The 44-year-old serial entrepreneur, whose campaign centers around a universal basic income (UBI), said that there are “many communities of faith” that “embrace” the vision of his campaign, which he describes as a “trickle-up economy that values every single person.”
Yang noted his meeting with Martin Luther King Jr.’s son, Martin Luther King III, after the last debate in Atlanta. According to Yang, King III said that the campaign’s vision aligns with his father’s vision he was fighting for when he was assassinated in 1968.
“Many communities of faith believe that we have to help the least among us, and I believe that this campaign is activating more and more of those voters.”

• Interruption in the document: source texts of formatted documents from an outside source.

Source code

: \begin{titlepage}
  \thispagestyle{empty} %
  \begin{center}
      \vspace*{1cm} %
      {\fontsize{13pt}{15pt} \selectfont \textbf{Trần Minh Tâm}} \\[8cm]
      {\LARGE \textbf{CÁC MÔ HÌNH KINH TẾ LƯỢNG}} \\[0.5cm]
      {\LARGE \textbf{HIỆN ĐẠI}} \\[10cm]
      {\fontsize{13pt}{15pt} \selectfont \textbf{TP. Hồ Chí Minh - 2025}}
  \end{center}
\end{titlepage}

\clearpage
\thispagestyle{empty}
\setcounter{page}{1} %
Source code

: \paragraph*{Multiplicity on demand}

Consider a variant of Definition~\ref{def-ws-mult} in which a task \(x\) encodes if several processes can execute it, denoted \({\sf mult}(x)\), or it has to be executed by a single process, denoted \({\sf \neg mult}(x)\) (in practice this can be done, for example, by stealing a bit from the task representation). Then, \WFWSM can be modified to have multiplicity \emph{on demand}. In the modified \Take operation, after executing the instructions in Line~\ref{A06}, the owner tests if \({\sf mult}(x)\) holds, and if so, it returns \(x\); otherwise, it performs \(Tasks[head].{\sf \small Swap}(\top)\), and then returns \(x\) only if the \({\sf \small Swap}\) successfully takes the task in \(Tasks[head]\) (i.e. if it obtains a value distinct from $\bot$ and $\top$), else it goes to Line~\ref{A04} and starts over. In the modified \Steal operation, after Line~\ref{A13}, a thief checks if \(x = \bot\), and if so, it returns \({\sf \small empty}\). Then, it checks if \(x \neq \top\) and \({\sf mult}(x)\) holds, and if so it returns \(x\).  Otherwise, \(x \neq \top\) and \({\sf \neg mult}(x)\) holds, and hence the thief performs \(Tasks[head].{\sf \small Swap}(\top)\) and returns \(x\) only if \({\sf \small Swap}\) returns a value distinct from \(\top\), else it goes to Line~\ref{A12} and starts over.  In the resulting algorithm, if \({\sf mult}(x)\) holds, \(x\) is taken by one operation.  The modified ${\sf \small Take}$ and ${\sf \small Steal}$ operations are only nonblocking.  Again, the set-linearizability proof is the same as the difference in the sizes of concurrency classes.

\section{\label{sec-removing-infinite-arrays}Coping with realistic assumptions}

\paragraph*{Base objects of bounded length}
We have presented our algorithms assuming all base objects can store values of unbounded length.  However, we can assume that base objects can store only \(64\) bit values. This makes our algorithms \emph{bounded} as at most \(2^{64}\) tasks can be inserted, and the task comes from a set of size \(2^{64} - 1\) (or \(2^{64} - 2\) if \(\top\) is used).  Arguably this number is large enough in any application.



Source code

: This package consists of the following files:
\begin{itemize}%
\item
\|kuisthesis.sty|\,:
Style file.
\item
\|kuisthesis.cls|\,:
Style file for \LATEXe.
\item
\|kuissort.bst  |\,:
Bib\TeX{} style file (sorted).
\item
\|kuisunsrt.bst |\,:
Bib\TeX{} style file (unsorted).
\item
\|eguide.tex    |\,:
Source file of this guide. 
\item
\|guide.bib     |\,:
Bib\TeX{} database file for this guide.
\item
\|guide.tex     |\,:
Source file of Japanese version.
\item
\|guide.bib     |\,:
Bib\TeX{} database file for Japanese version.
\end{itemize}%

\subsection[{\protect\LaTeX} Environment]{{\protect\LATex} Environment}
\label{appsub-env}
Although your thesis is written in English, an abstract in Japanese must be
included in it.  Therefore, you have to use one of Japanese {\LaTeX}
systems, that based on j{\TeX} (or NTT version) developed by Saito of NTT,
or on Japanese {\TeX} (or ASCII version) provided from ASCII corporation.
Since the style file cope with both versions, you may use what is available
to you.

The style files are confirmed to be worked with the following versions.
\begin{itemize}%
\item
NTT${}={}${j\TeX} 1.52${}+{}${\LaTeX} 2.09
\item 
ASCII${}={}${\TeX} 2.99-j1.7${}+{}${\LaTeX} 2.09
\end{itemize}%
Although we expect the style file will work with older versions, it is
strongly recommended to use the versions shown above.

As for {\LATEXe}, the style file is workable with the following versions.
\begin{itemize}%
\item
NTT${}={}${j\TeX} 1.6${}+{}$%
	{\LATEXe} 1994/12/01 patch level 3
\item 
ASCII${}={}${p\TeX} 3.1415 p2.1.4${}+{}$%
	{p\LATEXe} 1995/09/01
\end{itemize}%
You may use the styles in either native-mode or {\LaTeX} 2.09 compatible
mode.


“I’m very proud to be the first Asian-American man to run for President as a Democrat. Asian-Americans need to become more politically involved. A lower percentage of Asian-Americans vote than other groups and I would love to help change that.” — @AndrewYang pic.twitter.com/4t76F8PWpf
— Ana Cabrera (@AnaCabrera) December 15, 2019
Yang previously said he considers himself “spiritual” when pressed if he was religious, per The Young Turks. Regardless, a blog on his website reveals that he and his wife, Evelyn, have been bringing their two boys to church for several years. Yang describes the process as “positive” for everyone in their family. Yang also notes his relationship with his pastor, Mark Mast, and the conversations they have had about UBI.
On the policy page, Mast reveals that he believes Yang’s UBI is a “beginning” for people who follow Christ. Mast also noted that many of the struggling people in the world are in their unique positions not because of their own “choices” but things outside of their control, such as illness, job loss, or the place in the world they were born.

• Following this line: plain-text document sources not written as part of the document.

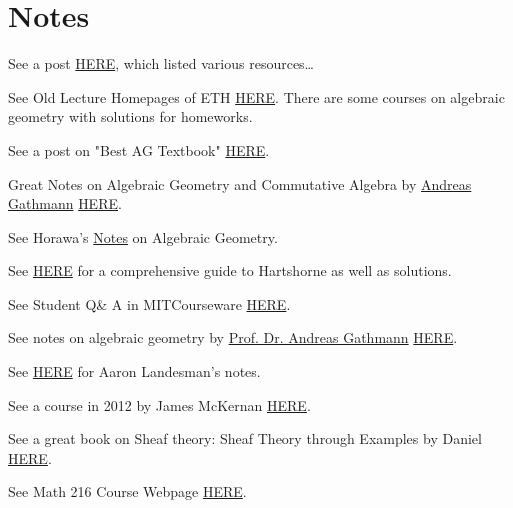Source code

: \section{Notes}

See a post \href{https://math.stackexchange.com/questions/1678780/hartshorne-or-vakils-notes}{HERE}, which listed various resources\dots

See Old Lecture Homepages of ETH \href{https://www2.math.ethz.ch/education/bachelor/lectures.html}{HERE}. There are some courses on algebraic geometry with solutions for homeworks.

See a post on "Best AG Textbook" \href{https://math.stackexchange.com/questions/998/best-algebraic-geometry-text-book-other-than-hartshorne#:~:text=Before%20Hartshorne%27s%20book%20there%20was,and%20the%20sheaf%20of%20differentials.}{HERE}.

Great Notes on Algebraic Geometry and Commutative Algebra by \href{https://math.rptu.de/ags/agag/personen/leitung/gathmann/}{Andreas Gathmann} \href{https://agag-gathmann.math.rptu.de/de/notes.php}{HERE}.

See Horawa's \href{https://people.maths.ox.ac.uk/horawa/notes.html}{Notes} on Algebraic Geometry.

See \href{https://mathbooknotes.fandom.com/wiki/Hartshorne_-_Algebraic_Geometry}{HERE} for a comprehensive guide to Hartshorne as well as solutions.

See Student Q\& A in MITCourseware \href{https://ocw.mit.edu/courses/18-726-algebraic-geometry-spring-2009/pages/student-q-a/}{HERE}.

See notes on algebraic geometry by \href{https://math.rptu.de/en/wgs/agag/people/head/gathmann/}{Prof. Dr. Andreas Gathmann} \href{https://agag-gathmann.math.rptu.de/en/alggeom.php}{HERE}.


See \href{https://people.math.harvard.edu/~landesman/notes.html}{HERE} for Aaron Landesman's notes.

See a course in 2012 by James McKernan \href{https://math.mit.edu/~mckernan/Teaching/11-12/Spring/18.726/18.726.html}{HERE}.

See a great book on Sheaf theory: Sheaf Theory through Examples by Daniel \href{https://direct.mit.edu/books/oa-monograph/5460/Sheaf-Theory-through-Examples#}{HERE}.

See Math 216 Course Webpage \href{https://math216.wordpress.com}{HERE}.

If Yang were to win the Democratic nomination, he would be up against Trump and his strong evangelical base. Evangelical pastor Ralph Reed, the founder of the Faith and Freedom Coalition and an ardent Trump supporter, previously said that Christians have a “moral obligation to enthusiastically back” Trump in 2020. Other evangelical leaders are more critical of Trump and believe that the “prosperity gospel” message he subscribes to is in conflict with the Bible’s teachings.